MUEHLBERG, Germany - Hungary warned Friday it was headed for the worst floods in its history as the death toll from swollen rivers in central Europe topped 14 and Germany raced to shore up its sodden dams.
Volunteers, rescuers and soldiers in northern German states feverishly piled up sandbags along the Elbe river, along which vast stretches have already been deluged with seas of brown water from the Czech Republic to eastern Germany.
Thousands of Hungarians reinforced dykes along the Danube through the night ahead of expected record floods hitting historic Budapest, as Europe’s worst river flooding in over a decade claimed two more victims, bringing the death toll to at least 14.
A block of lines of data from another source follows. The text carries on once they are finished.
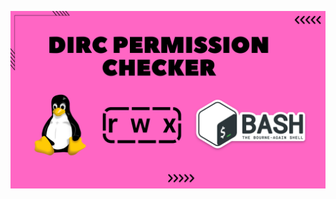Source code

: ![image alt](https://github.com/AdhmAbdein/Dirc-permission-checker/blob/c6615bd84e5fc4e204ad8aaf0aa68a63bdf00d62/image.png)
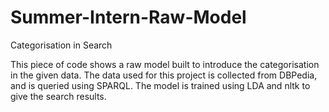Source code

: # Summer-Intern-Raw-Model
Categorisation in Search 

This piece of code shows a raw model built to introduce the categorisation in the given data. The data used
for this project is collected from DBPedia, and is queried using SPARQL. The model is trained using LDA and nltk to give the
search results. 
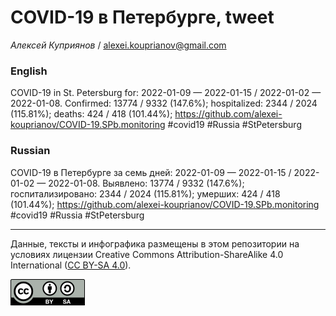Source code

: COVID-19 в Петербурге, tweet
============================

*Алексей Куприянов* /
<a href="mailto:alexei.kouprianov@gmail.com" class="email">alexei.kouprianov@gmail.com</a>

### English

COVID-19 in St. Petersburg for: 2022-01-09 — 2022-01-15 / 2022-01-02 —
2022-01-08. Сonfirmed: 13774 / 9332 (147.6%); hospitalized: 2344 / 2024
(115.81%); deaths: 424 / 418 (101.44%);
<a href="https://github.com/alexei-kouprianov/COVID-19.SPb.monitoring" class="uri">https://github.com/alexei-kouprianov/COVID-19.SPb.monitoring</a>
\#covid19 \#Russia \#StPetersburg

### Russian

COVID-19 в Петербурге за семь дней: 2022-01-09 — 2022-01-15 / 2022-01-02
— 2022-01-08. Выявлено: 13774 / 9332 (147.6%); госпитализировано: 2344 /
2024 (115.81%); умерших: 424 / 418 (101.44%);
<a href="https://github.com/alexei-kouprianov/COVID-19.SPb.monitoring" class="uri">https://github.com/alexei-kouprianov/COVID-19.SPb.monitoring</a>
\#covid19 \#Russia \#StPetersburg

------------------------------------------------------------------------

Данные, тексты и инфографика размещены в этом репозитории на условиях
лицензии Creative Commons Attribution-ShareAlike 4.0 International ([CC
BY-SA 4.0](https://creativecommons.org/licenses/by-sa/4.0/)).

![](../misc/CC-BY-SA-icon.png "CC-BY-SA")
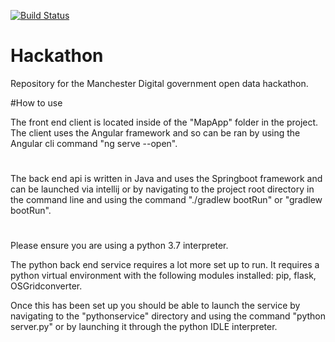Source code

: [![Build Status](https://travis-ci.org/Fraser-Chapman/Hackathon.svg?branch=master)](https://travis-ci.org/Fraser-Chapman/Hackathon)

# Hackathon
Repository for the Manchester Digital government open data hackathon.

#How to use

The front end client is located inside of the "MapApp" folder in the project. The client
uses the Angular framework and so can be ran by using the Angular cli command
"ng serve --open".

#
The back end api is written in Java and uses the Springboot framework and can be launched
via intellij or by navigating to the project root directory in the command line and using
the command "./gradlew bootRun" or "gradlew bootRun".

#
Please ensure you are using a python 3.7 interpreter.

The python back end service requires a lot more set up to run. It requires a python virtual
environment with the following modules installed: pip, flask, OSGridconverter.

Once this has been set up you should be able to launch the service by navigating to the
"pythonservice" directory and using the command "python server.py" or by launching it through
the python IDLE interpreter.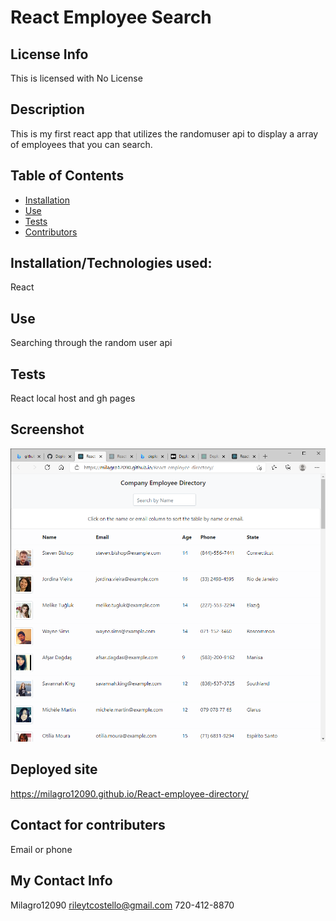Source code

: # React Employee Search

## License Info

This is licensed with No License

## Description

This is my first react app that utilizes the randomuser api to display a array of employees that you can search.

## Table of Contents

- [Installation](#installation)
- [Use](#use)
- [Tests](#tests)
- [Contributors](#contributors)

## Installation/Technologies used:

React

## Use

Searching through the random user api

## Tests

React local host and gh pages

## Screenshot

![alt text](./screenshot.png)

## Deployed site

https://milagro12090.github.io/React-employee-directory/

## Contact for contributers

Email or phone

## My Contact Info

Milagro12090
rileytcostello@gmail.com
720-412-8870
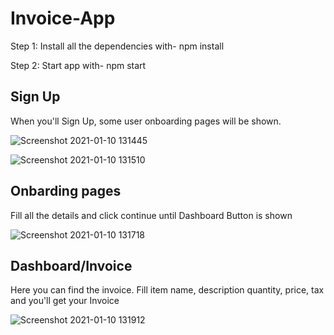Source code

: # Invoice-App

Step 1: Install all the dependencies with- npm install

Step 2: Start app with- npm start

## Sign Up

When you'll Sign Up, some user onboarding pages will be shown.

![Screenshot 2021-01-10 131445](https://user-images.githubusercontent.com/47218490/104155054-59ed5980-540c-11eb-9a50-5dc9e2ddaa85.png)

![Screenshot 2021-01-10 131510](https://user-images.githubusercontent.com/47218490/104155075-670a4880-540c-11eb-8bdc-289f1d82531d.png)

## Onbarding pages

Fill all the details and click continue until Dashboard Button is shown

![Screenshot 2021-01-10 131718](https://user-images.githubusercontent.com/47218490/104155134-82755380-540c-11eb-8fc9-3abce5a07299.png)

## Dashboard/Invoice

Here you can find the invoice. Fill item name, description quantity, price, tax and you'll get your Invoice 

![Screenshot 2021-01-10 131912](https://user-images.githubusercontent.com/47218490/104155171-96b95080-540c-11eb-928a-e2d5001bc6db.png)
While the Danube had already reached record levels in western Hungary early Friday, Budapest was set to bear the brunt after the weekend with forecasters predicting the river would rise more than double the level usual for the time of year.
“It is now clear that we are facing the worst floods of all time,” said Prime Minister Viktor Orban, who spent the night at a military barracks in the deluged western city of Gyor, said in a statement.
Hungary’s entire army has been mobilised while after several days of flooding in southern and eastern Germany, which has forced mass evacuations, around 11,300 soldiers have swung into action to help.
The head of the Association of German Chambers of Industry and Commerce Eric Schweitzer told Friday’s Rheinische Post newspaper that in some regions the damage may be greater than in devastating 2002 floods, whose economic cost had amounted to around 11 billion euros ($15 billion).
The flooding had already caused a provisional 172 million euros’ worth of damage to German agriculture, fisheries and forests by Wednesday, an agricultural ministry spokesman told reporters Friday.
In the medieval city of Magdeburg in Saxony-Anhalt state, the Elbe surpassed the seven-metre mark reaching a new historic high, while little respite was on the horizon in Bitterfeld, visited Thursday by German Chancellor Angela Merkel.
Thousands more residents were urged to leave their homes as a lake threatened to flood parts of the city.
Meanwhile dozens of army and Red Cross vehicles were parked at the entry to Muehlberg, in Brandenburg state, 150 kilometres (90 miles) south of the capital Berlin, where more than half of the 4,000 inhabitants have been evacuated.
“We are afraid. But we must wait here until that’s over because we have animals,” Silke Christen, 47, who has a horsemeat butchers shop, told AFP.
Volunteers scrambled to fill sandbags as the Elbe reached 9.9 metres, just 10 centimetres below the maximum the dykes are thought to be able to resist.
“As you can see, it’s urgent,” a soldier commented.
Water levels were slowly falling in the historic eastern cities of Dresden and Halle, where 30,000 people have been evacuated after recent days saw the highest water level in 400 years on a local tributary, as well as in southern Bavaria.
However conditions remained difficult in the Bavarian rural district of Deggendorf which earlier in the week was cut off from the outside world.
After Merkel pledged aid of at least 100 million euros ($130 million), visiting Tunisian Prime Minister Ali Larayedh brought two tonnes of dates for flood victims and another offer of help came from the region’s footballing heroes.
Bayern Munich which recently scored its own place in history by becoming the first German club to win the Bundesliga, German Cup and the Champions League in the same campaign, announced a charity match in aid of flood victims.
Police in the Czech Republic announced two men drowned near Vyssi Brod, in the southwest, seven kilometres from the Austrian border, while rafting on the flooded Vltava river despite warnings, bringing the death toll there to 10.
Czech residents hit by the floods brought on by torrential spring rain began returning to their homes with mixed emotions — some in despair, others happy to have saved what they could.
Jiri Kozak, visibly moved, described how he managed to rescue his private zoo of 50 animal species including parrots, snakes, turtles and kangaroos, in the flooded southern village of Putim, before the flood wave came.
“I was afraid many animals will die, I was telling myself I should apologise to them for having them here,” he told the public Czech TV.
For some, the floods will only compound the damage from 2002.
“Many houses still don’t have facades because they haven’t repaired them since the last time,” Josef Mlejnek told Czech TV as he toured by motor boat the vilage of Horin, at the confluence of the swollen Vltava and Elbe rivers.
In Austria authorities remained vigilant with more rain expected Sunday despite receding water levels.